Malang, Tugumalang.id – Universitas PGRI Kanjuruhan Malang (Unikama) mendorong perajin mebel di Kelurahan Randusari, Kota Pasuruan, meningkatkan kapasitas produksi dan memperluas pasar hingga mancanegara.
Upaya tersebut dilakukan melalui program Pengabdian kepada Masyarakat skema Pemberdayaan Mitra Usaha Produk Unggulan Daerah (PM-UPUD) tahun ketiga.
Program berjudul “Penerapan Teknologi Mesin CNC Berbasis Android, E-Commerce dan Cloud Computing guna Peningkatan Kapasitas Produk Unggulan Mebel Randusari, Pasuruan Menuju Pasar Ekspor” itu dilaksanakan pada 4 Agustus 2026 di Kelurahan Randusari.
Kegiatan tersebut melibatkan pemerintah kelurahan, Dinas Perindustrian dan Perdagangan Kota Pasuruan, dua mitra pengrajin, serta para karyawan.
Tim pengabdian beranggotakan Dr. Rosita Dwi Ferdiani, S.T., M.Pd., selaku ketua tim, Wahyudi Harianto, S.Kom., M.Si., Dr. Sri Wilujeng, S.E., M.M., dan Hengki Riawan Putra, S.T., M.T.
Baca juga: Desa Wisata Bersih Narkoba, FH Unikama Lakukan Pengabdian Masyarakat di Wonosari
Program pengabdian tersebut diarahkan untuk menjawab kebutuhan pengrajin dalam meningkatkan kemampuan produksi.
Penguatan sektor mebel dinilai tak cukup hanya dengan meningkatkan jumlah produksi. Pengrajin juga membutuhkan teknologi yang mampu menghasilkan produk lebih cepat, presisi, dan konsisten untuk memenuhi tuntutan pasar yang semakin luas.

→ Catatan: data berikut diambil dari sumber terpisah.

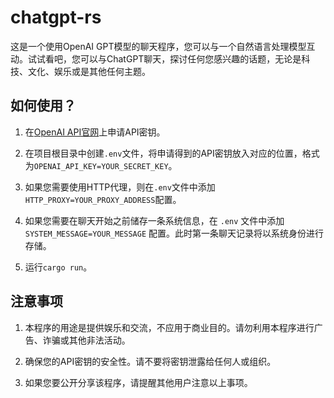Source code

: # chatgpt-rs

这是一个使用OpenAI GPT模型的聊天程序，您可以与一个自然语言处理模型互动。试试看吧，您可以与ChatGPT聊天，探讨任何您感兴趣的话题，无论是科技、文化、娱乐或是其他任何主题。

## 如何使用？

1. 在[OpenAI API官网](https://beta.openai.com/)上申请API密钥。

2. 在项目根目录中创建`.env`文件，将申请得到的API密钥放入对应的位置，格式为`OPENAI_API_KEY=YOUR_SECRET_KEY`。

3. 如果您需要使用HTTP代理，则在`.env`文件中添加`HTTP_PROXY=YOUR_PROXY_ADDRESS`配置。

4. 如果您需要在聊天开始之前储存一条系统信息，在 `.env` 文件中添加 `SYSTEM_MESSAGE=YOUR_MESSAGE` 配置。此时第一条聊天记录将以系统身份进行存储。

5. 运行`cargo run`。

## 注意事项

1. 本程序的用途是提供娱乐和交流，不应用于商业目的。请勿利用本程序进行广告、诈骗或其他非法活动。

2. 确保您的API密钥的安全性。请不要将密钥泄露给任何人或组织。

3. 如果您要公开分享该程序，请提醒其他用户注意以上事项。
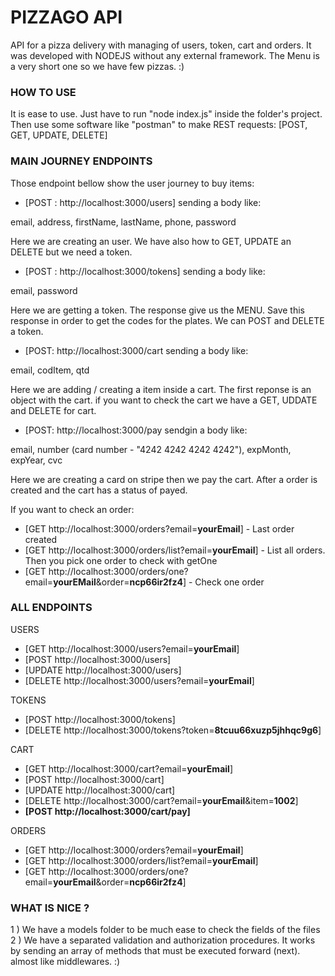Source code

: # PIZZAGO API
API for a pizza delivery with managing of users, token, cart and orders.
It was developed with NODEJS without any external framework.
The Menu is a very short one so we have few pizzas. :)

### HOW TO USE
It is ease to use. Just have to run "node index.js" inside the folder's project. Then use some software like "postman" to make REST requests:
[POST, GET, UPDATE, DELETE]

### MAIN JOURNEY ENDPOINTS
Those endpoint bellow show the user journey to buy items:
* [POST : http://localhost:3000/users] sending a body like:

email, address, firstName, lastName, phone, password

Here we are creating an user. We have also how to GET, UPDATE an DELETE but we need a token.

* [POST : http://localhost:3000/tokens] sending a body like:

email, password

Here we are getting a token. The response give us the MENU. Save this response in order to get the codes for the plates. We can POST and DELETE a token.

* [POST: http://localhost:3000/cart sending a body like:

email, codItem, qtd

Here we are adding / creating a item inside a cart. The first reponse is an object with the cart. if you want to check the cart we have a GET, UDDATE and DELETE for cart.

* [POST: http://localhost:3000/pay sendgin a body like:

email, number (card number - "4242 4242 4242 4242"), expMonth, expYear, cvc

Here we are creating a card on stripe then we pay the cart. After a order is created and the cart has a status of payed.

If you want to check an order:
* [GET http://localhost:3000/orders?email=**yourEmail**] - Last order created
* [GET http://localhost:3000/orders/list?email=**yourEmail**] - List all orders. Then you pick one order to check with getOne
* [GET http://localhost:3000/orders/one?email=**yourEMail**&order=**ncp66ir2fz4**] - Check one order

### ALL ENDPOINTS
USERS
* [GET http://localhost:3000/users?email=**yourEmail**]
* [POST http://localhost:3000/users]
* [UPDATE http://localhost:3000/users]
* [DELETE http://localhost:3000/users?email=**yourEmail**]

TOKENS
* [POST http://localhost:3000/tokens]
* [DELETE http://localhost:3000/tokens?token=**8tcuu66xuzp5jhhqc9g6**]

CART
* [GET http://localhost:3000/cart?email=**yourEmail**]
* [POST http://localhost:3000/cart]
* [UPDATE http://localhost:3000/cart]
* [DELETE http://localhost:3000/cart?email=**yourEmail**&item=**1002**]
* **[POST http://localhost:3000/cart/pay]**

ORDERS
* [GET http://localhost:3000/orders?email=**yourEmail**]
* [GET http://localhost:3000/orders/list?email=**yourEmail**]
* [GET http://localhost:3000/orders/one?email=**yourEmail**&order=**ncp66ir2fz4**]

### WHAT IS NICE ?
1 ) We have a models folder to be much ease to check the fields of the files
2 ) We have a separated validation and authorization procedures. It works by sending an array of methods that must be executed forward (next). almost like middlewares. :)
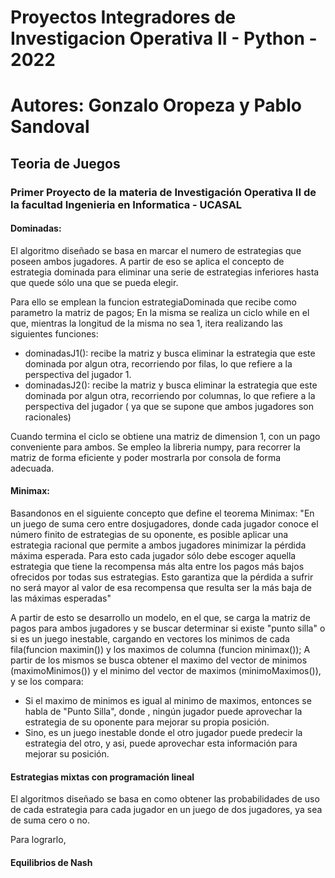 # Proyectos Integradores de Investigacion Operativa II - Python - 2022

# Autores: Gonzalo Oropeza y Pablo Sandoval

## Teoria de Juegos

### Primer Proyecto de la materia de Investigación Operativa II de la facultad Ingenieria en Informatica - UCASAL

#### Dominadas:

El algoritmo diseñado se basa en marcar el numero de estrategias que poseen ambos jugadores. A partir de eso se aplica el concepto de estrategia dominada para eliminar una serie de estrategias inferiores hasta que quede sólo una que se pueda elegir.

Para ello se emplean la funcion estrategiaDominada que recibe como parametro la matriz de pagos; En la misma se realiza un ciclo while en el que, mientras la longitud de la misma no sea 1, itera realizando las siguientes funciones:
- dominadasJ1(): recibe la matriz y busca eliminar la estrategia que este dominada por algun otra, recorriendo por filas, lo que refiere a la perspectiva del jugador 1.
- dominadasJ2(): recibe la matriz y busca eliminar la estrategia que este dominada por algun otra, recorriendo por columnas, lo que refiere a la perspectiva del jugador ( ya que se supone que ambos jugadores son racionales)

Cuando termina el ciclo se obtiene una matriz de dimension 1, con un pago conveniente para ambos.
Se empleo la libreria numpy, para recorrer la matriz de forma eficiente y poder mostrarla por consola de forma adecuada.
#### Minimax:

Basandonos en el siguiente concepto que define el teorema Minimax:
"En un juego de suma cero entre dosjugadores, donde cada jugador conoce el número finito de estrategias de su
oponente, es posible aplicar una estrategia racional que permite a ambos jugadores minimizar la pérdida máxima esperada. Para esto cada jugador sólo debe escoger aquella estrategia que tiene la recompensa más alta entre los pagos más bajos ofrecidos por todas sus estrategias. Esto garantiza que la pérdida a sufrir no será mayor al valor de esa recompensa que resulta ser la más baja de las máximas esperadas"

A partir de esto se desarrollo un modelo, en el que, se carga la matriz de pagos para ambos jugadores y se buscar determinar si existe "punto silla" o si es un juego inestable, cargando en vectores los minimos de cada fila(funcion maximin()) y los maximos de columna (funcion minimax()); A partir de los mismos se busca obtener el maximo del vector de minimos (maximoMinimos()) y el minimo del vector de maximos (minimoMaximos()), y se los compara:
- Si el maximo de minimos es igual al minimo de maximos, entonces se habla de "Punto Silla", donde , ningún jugador puede aprovechar la estrategia de su oponente para mejorar su propia posición.
- Sino, es un juego inestable donde el otro jugador puede predecir la estrategia del otro, y asi, puede aprovechar esta información para mejorar su posición.


#### Estrategias mixtas con programación lineal

El algoritmos diseñado se basa en como obtener las probabilidades de uso de cada estrategia para cada jugador en un juego de dos jugadores, ya sea de suma cero o no.

Para lograrlo, 

#### Equilibrios de Nash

Karena itu, Unikama menyerahkan sejumlah peralatan produksi kepada dua mitra, yakni UD Sumber Urip dan UD Ike Mebel.
Bantuan berupa mesin serkel atau pemotong kayu dan mesin mortise tersebut disertai pelatihan penggunaan alat bagi pengrajin dan karyawan.
Baca juga: Unikama Berangkatkan 618 Mahasiswa KKN, 15 Mengabdi di Malaysia
Selama ini, salah satu kendala yang dihadapi mitra adalah belum tersedianya mesin khusus untuk membuat lubang berbentuk persegi maupun persegi panjang. Pengrajin juga masih membutuhkan peralatan yang membantu proses meratakan kayu agar hasil produksi lebih optimal.
Kehadiran mesin produksi berbasis teknologi tersebut diharapkan dapat mempercepat proses pengerjaan sekaligus meningkatkan presisi produk.
Dengan proses produksi yang lebih efisien, pengrajin memiliki peluang meningkatkan kapasitas tanpa sepenuhnya bergantung pada pengerjaan manual.
Dorong Digitalisasi Pemasaran
Selain teknologi produksi, Unikama mendorong pengrajin masuk ke ekosistem digital melalui pemanfaatan e-commerce dan cloud computing.
Digitalisasi tersebut menjadi bagian dari strategi untuk memperluas jangkauan pemasaran, membangun pengelolaan usaha yang lebih modern, serta memperkenalkan produk mebel Randusari kepada pasar yang lebih luas.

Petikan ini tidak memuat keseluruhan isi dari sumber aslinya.